En la política democrática, la capacidad de entendimiento, de búsqueda de acuerdos, de acercamiento posiciones, constituye, qué duda cabe,  una buena tarjeta de presentación. Sin embargo, con frecuencia la apelación a un diálogo que se convierte en fin encubre la incapacidad o la imposibilidad deliberada o no, de solucionar real y seriamente los problemas planteados. En tantas ocasiones no es más que señal de comodidad, de temor a los principios. En efecto, a veces, ahora lo estamos experimentando, se renuncia a principios o a convicciones en nombre de un consenso que se idealiza con tal de que la posición, la propia poltrona en la mayoría de los casos, permanezca intacta en elpeor de los casos.
 
Probablemente, uno de las más graves enfermedades que aqueja a nuestras democracias en Occidente reside en que con frecuencia se juega demasiado con las palabras en una exaltación de las formas que esconde un profundo desprecio a los grandes conceptos que permitieron liberar a tantos europeos del  yugo del Antiguo Régimen. Junto a esta permanente desnaturalización de los conceptos, que se interpretan al servicio  de lo que más convenga, no siempre a favor del bienestar general e integral de las personas, nos encontramos con que la apertura de diálogos o de mesas de concertación se utilizan para dilatar las soluciones, manteniendo al pueblo expectante en un ejercicio de equilibrismo que mantiene la inactividad y, por tanto, los problemas sin resolver.
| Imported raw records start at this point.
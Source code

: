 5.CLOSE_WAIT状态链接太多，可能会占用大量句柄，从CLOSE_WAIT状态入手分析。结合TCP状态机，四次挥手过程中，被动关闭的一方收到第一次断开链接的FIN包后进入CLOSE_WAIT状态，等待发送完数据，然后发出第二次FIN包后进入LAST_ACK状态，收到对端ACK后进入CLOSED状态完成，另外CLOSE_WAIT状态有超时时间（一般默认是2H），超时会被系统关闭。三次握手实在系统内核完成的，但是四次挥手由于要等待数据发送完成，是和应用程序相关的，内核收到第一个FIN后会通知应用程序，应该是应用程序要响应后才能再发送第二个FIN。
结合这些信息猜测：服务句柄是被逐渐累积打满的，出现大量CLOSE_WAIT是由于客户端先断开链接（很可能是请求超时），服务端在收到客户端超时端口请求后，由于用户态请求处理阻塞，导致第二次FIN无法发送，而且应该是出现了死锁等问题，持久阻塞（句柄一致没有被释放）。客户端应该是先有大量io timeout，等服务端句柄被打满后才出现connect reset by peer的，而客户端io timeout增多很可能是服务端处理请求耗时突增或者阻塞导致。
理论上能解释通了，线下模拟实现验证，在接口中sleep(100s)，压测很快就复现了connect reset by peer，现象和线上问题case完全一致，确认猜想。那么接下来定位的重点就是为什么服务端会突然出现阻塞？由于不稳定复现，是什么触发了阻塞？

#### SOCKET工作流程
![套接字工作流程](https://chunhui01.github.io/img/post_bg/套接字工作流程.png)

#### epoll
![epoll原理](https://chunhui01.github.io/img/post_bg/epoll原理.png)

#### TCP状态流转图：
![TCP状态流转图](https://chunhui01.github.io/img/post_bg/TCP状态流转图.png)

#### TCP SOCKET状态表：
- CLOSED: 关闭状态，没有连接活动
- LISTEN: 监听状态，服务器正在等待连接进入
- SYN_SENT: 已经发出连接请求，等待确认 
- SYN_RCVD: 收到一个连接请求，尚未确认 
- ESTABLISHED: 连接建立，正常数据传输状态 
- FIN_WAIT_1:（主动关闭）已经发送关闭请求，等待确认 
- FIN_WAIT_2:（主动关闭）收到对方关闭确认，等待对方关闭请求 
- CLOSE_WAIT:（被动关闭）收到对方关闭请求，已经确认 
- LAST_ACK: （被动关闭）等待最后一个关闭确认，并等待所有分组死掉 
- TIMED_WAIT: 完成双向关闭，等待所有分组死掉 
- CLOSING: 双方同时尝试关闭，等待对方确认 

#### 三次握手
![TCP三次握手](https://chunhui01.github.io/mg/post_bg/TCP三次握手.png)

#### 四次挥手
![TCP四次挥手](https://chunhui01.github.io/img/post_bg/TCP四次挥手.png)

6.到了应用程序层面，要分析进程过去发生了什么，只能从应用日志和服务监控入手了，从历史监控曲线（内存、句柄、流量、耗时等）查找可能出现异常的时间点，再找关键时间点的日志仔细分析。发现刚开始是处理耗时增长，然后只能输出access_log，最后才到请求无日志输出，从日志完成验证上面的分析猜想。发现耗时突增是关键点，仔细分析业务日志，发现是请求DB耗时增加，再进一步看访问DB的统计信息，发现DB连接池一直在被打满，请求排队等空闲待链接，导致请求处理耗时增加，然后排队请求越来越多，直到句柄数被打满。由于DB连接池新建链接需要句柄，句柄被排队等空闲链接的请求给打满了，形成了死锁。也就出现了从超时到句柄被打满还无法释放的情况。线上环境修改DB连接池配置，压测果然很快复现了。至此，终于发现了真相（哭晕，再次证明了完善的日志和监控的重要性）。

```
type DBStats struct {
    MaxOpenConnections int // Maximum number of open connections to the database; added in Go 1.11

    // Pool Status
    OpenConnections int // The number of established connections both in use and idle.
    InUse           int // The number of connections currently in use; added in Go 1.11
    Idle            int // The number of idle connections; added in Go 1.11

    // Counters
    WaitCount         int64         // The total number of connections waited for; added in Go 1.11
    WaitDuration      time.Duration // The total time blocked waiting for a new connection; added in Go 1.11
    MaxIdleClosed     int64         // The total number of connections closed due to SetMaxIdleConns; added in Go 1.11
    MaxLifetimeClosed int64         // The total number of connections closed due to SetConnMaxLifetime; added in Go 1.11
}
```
En otras palabras, hay dirigentes que piensan que lo importante es mantenerse en el puente de mando al precio que sea, aunque para ello deban sacrificarse principios que afectan a la dignidad del ser humano, del que va a ser, del que es con limitaciones o del que está a punto de dejar de ser.
 
El diálogo, el entendimiento es, sin embargo, una gran herramienta, un instrumento político de primer orden que cuándo se utiliza legítimamente proporciona relevantes réditos de todo orden. Se trata, en estos casos, de explorar posibilidades de acuerdo, de colocar en el centro de la deliberación la dimensión humana del problema y así aproximar  posiciones. Sin embargo, cuándo se trata, como se suele decir vulgarmente, sólo de marear la perdiz, de ganar tiempo, entonces los problemas en lugar de resolverse, se enquistan, cristalizan, se complican, y a veces se hace imposible su resolución.
 
En efecto, el derecho a la vida, primero y principal de todos los derechos, debe ser protegido desde su inicio hasta su término. Nadie está por encima del Derecho y por eso nadie puede decidir si tal o cual embrión alcanzará o no a la condición de persona. Si se permite que el derecho a la vida quede al albur o al criterio de una persona o de un grupo, entonces se quiebra la protección de que deben disfrutar los más débiles e indefensos de los seres humanos, que son aquellos que están en proceso de ser y aquellas mujeres que por cualquier razón tengan problemas económicos o sociales para llevar a buen término su embarazo.
 
El consenso y el acuerdo, en un Estado de Derecho, deben apoyarse en la dignidad del ser humano. No al revés, porque la dignidad del ser humano no depende del consenso: es  un prius de la democracia. ¿O es que los derechos de la persona, aquellos que derivan de su condición humana, los otorga el Estado o los políticos?.
 
 
Jaime Rodríguez-Arana es catedrático de derecho administrativo y miembro de la Academia de Derecho Comparado de La Haya.